Document images with source code
---+---

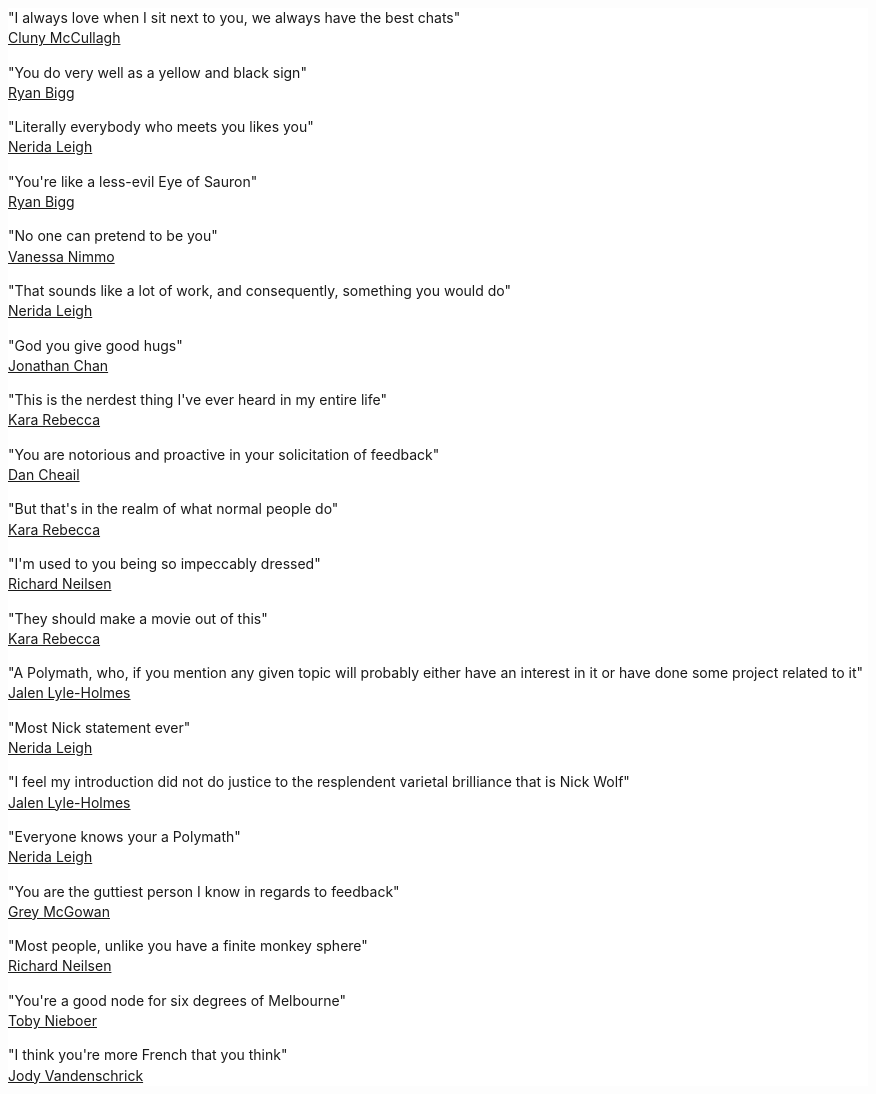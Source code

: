 "I always love when I sit next to you, we always have the best chats"<br>
[Cluny McCullagh](https://au.linkedin.com/in/cluny-mccullagh-2871427a)

"You do very well as a yellow and black sign"<br>
[Ryan Bigg](https://twitter.com/ryanbigg)

"Literally everybody who meets you likes you"<br>
[Nerida Leigh](https://www.facebook.com/NeridaLeigh)

"You're like a less-evil Eye of Sauron"<br>
[Ryan Bigg](https://twitter.com/ryanbigg)

"No one can pretend to be you"<br>
[Vanessa Nimmo](https://twitter.com/nessnimmo)

"That sounds like a lot of work, and consequently, something you would do"<br>
[Nerida Leigh](https://www.facebook.com/NeridaLeigh)

"God you give good hugs"<br>
[Jonathan Chan](https://www.linkedin.com/in/jonathanchanmarketer)

"This is the nerdest thing I've ever heard in my entire life"<br>
[Kara Rebecca](https://www.facebook.com/kara.pogos)

"You are notorious and proactive in your solicitation of feedback"<br>
[Dan Cheail](https://twitter.com/_dnch/)

"But that's in the realm of what normal people do"<br>
[Kara Rebecca](https://www.facebook.com/kara.pogos)

"I'm used to you being so impeccably dressed"<br>
[Richard Neilsen](https://www.facebook.com/rneilsen)

"They should make a movie out of this"<br>
[Kara Rebecca](https://www.facebook.com/kara.pogos)

"A Polymath, who, if you mention any given topic will probably either have
an interest in it or have done some project related to it"<br>
[Jalen Lyle-Holmes](https://www.facebook.com/jalen.lyleholmes)

"Most Nick statement ever"<br>
[Nerida Leigh](https://www.facebook.com/NeridaLeigh)

"I feel my introduction did not do justice to the resplendent varietal
brilliance that is Nick Wolf"<br>
[Jalen Lyle-Holmes](https://www.facebook.com/jalen.lyleholmes)

"Everyone knows your a Polymath"<br>
[Nerida Leigh](https://www.facebook.com/NeridaLeigh)

"You are the guttiest person I know in regards to feedback"<br>
[Grey McGowan](https://www.facebook.com/earlgreybot)

"Most people, unlike you have a finite monkey sphere"<br>
[Richard Neilsen](https://www.facebook.com/rneilsen)

"You're a good node for six degrees of Melbourne"<br>
[Toby Nieboer](https://twitter.com/tcn33/)

"I think you're more French that you think"<br>
[Jody Vandenschrick](https://au.linkedin.com/in/jodyvandenschrick)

---+---

TASK DESCRIPTION: Set down, please, the lines from the line holding "are the guttiest" through the final line of the data, exactly and with nothing added.

EXERCISE ANSWER:
"You are the guttiest person I know in regards to feedback"<br>
[Grey McGowan](https://www.facebook.com/earlgreybot)

"Most people, unlike you have a finite monkey sphere"<br>
[Richard Neilsen](https://www.facebook.com/rneilsen)

"You're a good node for six degrees of Melbourne"<br>
[Toby Nieboer](https://twitter.com/tcn33/)

"I think you're more French that you think"<br>
[Jody Vandenschrick](https://au.linkedin.com/in/jodyvandenschrick)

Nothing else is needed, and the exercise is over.